= Bent Corydon =

Danish writer

Bent Georg Corydon (born June 11, 1942) is an American author and journalist. Corydon is the author of the biography L. Ron Hubbard, Messiah or Madman? first published in 1987. Corydon also restored and runs the YMCA Building, a historic building in Riverside, California.

==Early life==
Corydon was born in Copenhagen, Denmark, to Ellen Rousing and Christian Thomsen Corydon. The family lived in Århus, Denmark, before moving to New Zealand.

Corydon attended the Ellerslie School and Penrose High School, now known as One Tree Hill College, where he studied English Literature, the French language, and Arts.

Corydon's early authorship began in New Zealand. He started work at the South Auckland Courier at 20 as a photojournalist.

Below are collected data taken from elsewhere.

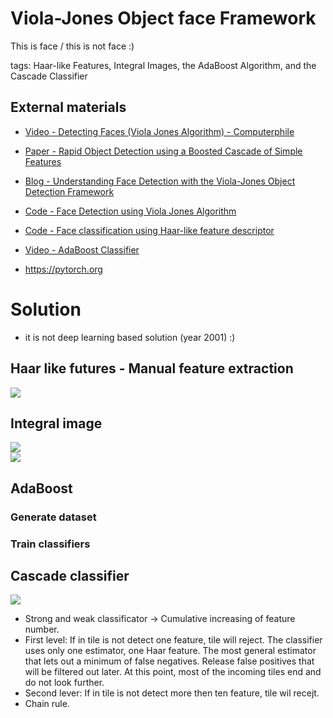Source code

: # Viola-Jones Object face Framework
This is face / this is not face :)

tags:  Haar-like Features, Integral Images, the AdaBoost Algorithm, and the Cascade Classifier

## External materials
- [Video - Detecting Faces (Viola Jones Algorithm) - Computerphile](https://www.youtube.com/watch?v=uEJ71VlUmMQ)
- [Paper - Rapid Object Detection using a Boosted Cascade of Simple Features](https://www.cs.cmu.edu/~efros/courses/LBMV07/Papers/viola-cvpr-01.pdf)
- [Blog - Understanding Face Detection with the Viola-Jones Object Detection Framework](https://towardsdatascience.com/understanding-face-detection-with-the-viola-jones-object-detection-framework-c55cc2a9da14)
- [Code - Face Detection using Viola Jones Algorithm](https://www.mygreatlearning.com/blog/viola-jones-algorithm/)
- [Code - Face classification using Haar-like feature descriptor](https://scikit-image.org/docs/dev/auto_examples/applications/plot_haar_extraction_selection_classification.html)

- [Video - AdaBoost Classifier](https://www.youtube.com/watch?v=BoGNyWW9-mE)
- https://pytorch.org

# Solution
 - it is not deep learning based solution (year 2001) :)

## Haar like futures - Manual feature extraction 
<img src="https://docs.opencv.org/3.4/haar_features.jpg">

## Integral image
<img src="https://i.stack.imgur.com/mtPHG.png">
<br>
<img src="https://miro.medium.com/max/700/1*HhO9vGKpbx9p8x7uS49v-g.png">

## AdaBoost
### Generate dataset
### Train classifiers 


## Cascade classifier

<img src="https://miro.medium.com/v2/resize:fit:4800/format:webp/1*Hxwci_y3MQE81lmr2No3Ag.png">

- Strong and weak classificator -> Cumulative increasing of feature number.
- First level: If in tile is not detect one feature, tile will reject. The classifier uses only one estimator, one Haar feature. The most general estimator that lets out a minimum of false negatives. Release false positives that will be filtered out later. At this point, most of the incoming tiles end and do not look further.
- Second lever: If in tile is not detect more then ten feature, tile wil recejt.
- Chain rule.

He worked there for three years. His work there included covering the formation of the city of Māngere.

==Scientology and the YMCA Building==
Corydon purchased the Riverside California YMCA building in 1974 to be used as a Church of Scientology franchise. The building became the single largest Mission of the Church. Following raids on the greater organization by the FBI in 1977, and reorganization to consolidate missions under Scientology Missions International in 1982, Corydon continued running the site as an independent Scientology group for several years before becoming disillusioned with the practice. Corydon fought a ten-year legal battle with the church over ownership of the building, which he won in 1992.

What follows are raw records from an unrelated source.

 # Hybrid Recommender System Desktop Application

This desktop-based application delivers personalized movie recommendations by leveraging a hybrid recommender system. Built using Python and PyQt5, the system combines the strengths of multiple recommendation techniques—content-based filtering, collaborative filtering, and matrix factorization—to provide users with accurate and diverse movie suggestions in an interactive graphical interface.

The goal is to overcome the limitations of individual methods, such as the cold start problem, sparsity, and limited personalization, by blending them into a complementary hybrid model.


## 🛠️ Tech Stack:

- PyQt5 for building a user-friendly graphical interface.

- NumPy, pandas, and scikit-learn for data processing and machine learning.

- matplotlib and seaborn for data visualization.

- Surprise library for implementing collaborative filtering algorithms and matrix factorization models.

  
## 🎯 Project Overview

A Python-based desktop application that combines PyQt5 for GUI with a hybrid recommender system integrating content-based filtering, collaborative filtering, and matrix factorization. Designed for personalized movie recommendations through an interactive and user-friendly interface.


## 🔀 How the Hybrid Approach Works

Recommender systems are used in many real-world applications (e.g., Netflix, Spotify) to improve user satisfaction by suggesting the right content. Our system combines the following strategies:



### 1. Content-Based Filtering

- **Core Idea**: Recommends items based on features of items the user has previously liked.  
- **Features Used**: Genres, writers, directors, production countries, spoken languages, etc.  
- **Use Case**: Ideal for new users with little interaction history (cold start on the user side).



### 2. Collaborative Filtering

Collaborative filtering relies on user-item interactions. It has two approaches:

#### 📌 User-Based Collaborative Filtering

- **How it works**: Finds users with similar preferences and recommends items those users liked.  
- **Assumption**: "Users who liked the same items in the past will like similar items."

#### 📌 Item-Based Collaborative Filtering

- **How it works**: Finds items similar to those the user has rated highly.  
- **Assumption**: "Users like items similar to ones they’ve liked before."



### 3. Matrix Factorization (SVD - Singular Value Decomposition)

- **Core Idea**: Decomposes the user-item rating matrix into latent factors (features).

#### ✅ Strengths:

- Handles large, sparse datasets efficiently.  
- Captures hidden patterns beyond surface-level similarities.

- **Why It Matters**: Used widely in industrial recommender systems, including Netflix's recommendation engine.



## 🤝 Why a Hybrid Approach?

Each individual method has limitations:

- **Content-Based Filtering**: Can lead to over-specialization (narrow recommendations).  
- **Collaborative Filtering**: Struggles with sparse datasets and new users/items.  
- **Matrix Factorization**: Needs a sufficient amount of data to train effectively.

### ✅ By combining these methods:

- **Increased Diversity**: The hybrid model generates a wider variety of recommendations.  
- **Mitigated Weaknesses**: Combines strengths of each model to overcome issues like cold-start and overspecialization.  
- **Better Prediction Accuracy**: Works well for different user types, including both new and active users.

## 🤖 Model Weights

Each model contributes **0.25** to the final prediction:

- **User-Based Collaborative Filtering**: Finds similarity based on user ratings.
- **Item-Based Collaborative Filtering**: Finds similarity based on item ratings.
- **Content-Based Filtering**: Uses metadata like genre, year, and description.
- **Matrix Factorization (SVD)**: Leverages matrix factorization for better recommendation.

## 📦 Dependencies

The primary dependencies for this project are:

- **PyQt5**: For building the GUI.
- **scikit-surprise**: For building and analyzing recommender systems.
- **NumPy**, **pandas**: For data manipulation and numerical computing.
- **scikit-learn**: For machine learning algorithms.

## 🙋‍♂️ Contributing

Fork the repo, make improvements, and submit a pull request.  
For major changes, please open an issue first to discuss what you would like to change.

The YMCA Building has been extensively remodeled by Corydon, and is owned by the Life Arts Center, a California for profit corporation, with Corydon as president. The facilities include halls available for rent, artists' studios, a gym, and a museum.

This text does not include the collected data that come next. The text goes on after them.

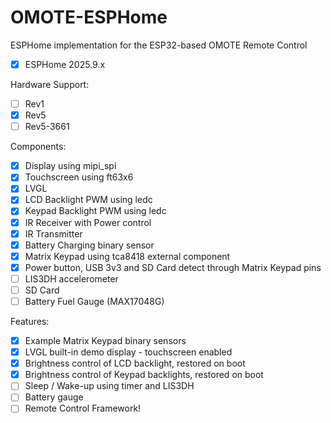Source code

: # OMOTE-ESPHome
ESPHome implementation for the ESP32-based OMOTE Remote Control

- [x] ESPHome 2025.9.x

Hardware Support:
- [ ] Rev1
- [x] Rev5
- [ ] Rev5-3661

Components:
- [x] Display using mipi_spi
- [x] Touchscreen using ft63x6
- [x] LVGL
- [x] LCD Backlight PWM using ledc
- [x] Keypad Backlight PWM using ledc
- [x] IR Receiver with Power control
- [x] IR Transmitter
- [x] Battery Charging binary sensor
- [x] Matrix Keypad using tca8418 external component
- [x] Power button, USB 3v3 and SD Card detect through Matrix Keypad pins
- [ ] LIS3DH accelerometer
- [ ] SD Card
- [ ] Battery Fuel Gauge (MAX17048G)

Features:
- [x] Example Matrix Keypad binary sensors
- [x] LVGL built-in demo display - touchscreen enabled
- [x] Brightness control of LCD backlight, restored on boot
- [x] Brightness control of Keypad backlights, restored on boot
- [ ] Sleep / Wake-up using timer and LIS3DH
- [ ] Battery gauge
- [ ] Remote Control Framework!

Corydon's biography of L. Ron Hubbard in collaboration with Hubbard's son, Ronald DeWolf (L. Ron Hubbard, Jr.), was first published in 1987. The book contradicted many claims made by the Church of Scientology, and the book's publisher, Lyle Stuart, was sued for copyright violation to prevent its release. During this time Corydon was interviewed on several news programs to promote the book, including CBS and CNN. DeWolf also sued the publisher to prevent the publication of the book, claiming the book misrepresented his statements and the publisher had failed to pay him under its agreement. A revised edition was printed in 1992 and 1995 by Stuart's company Barricade Books without crediting DeWolf's authorship.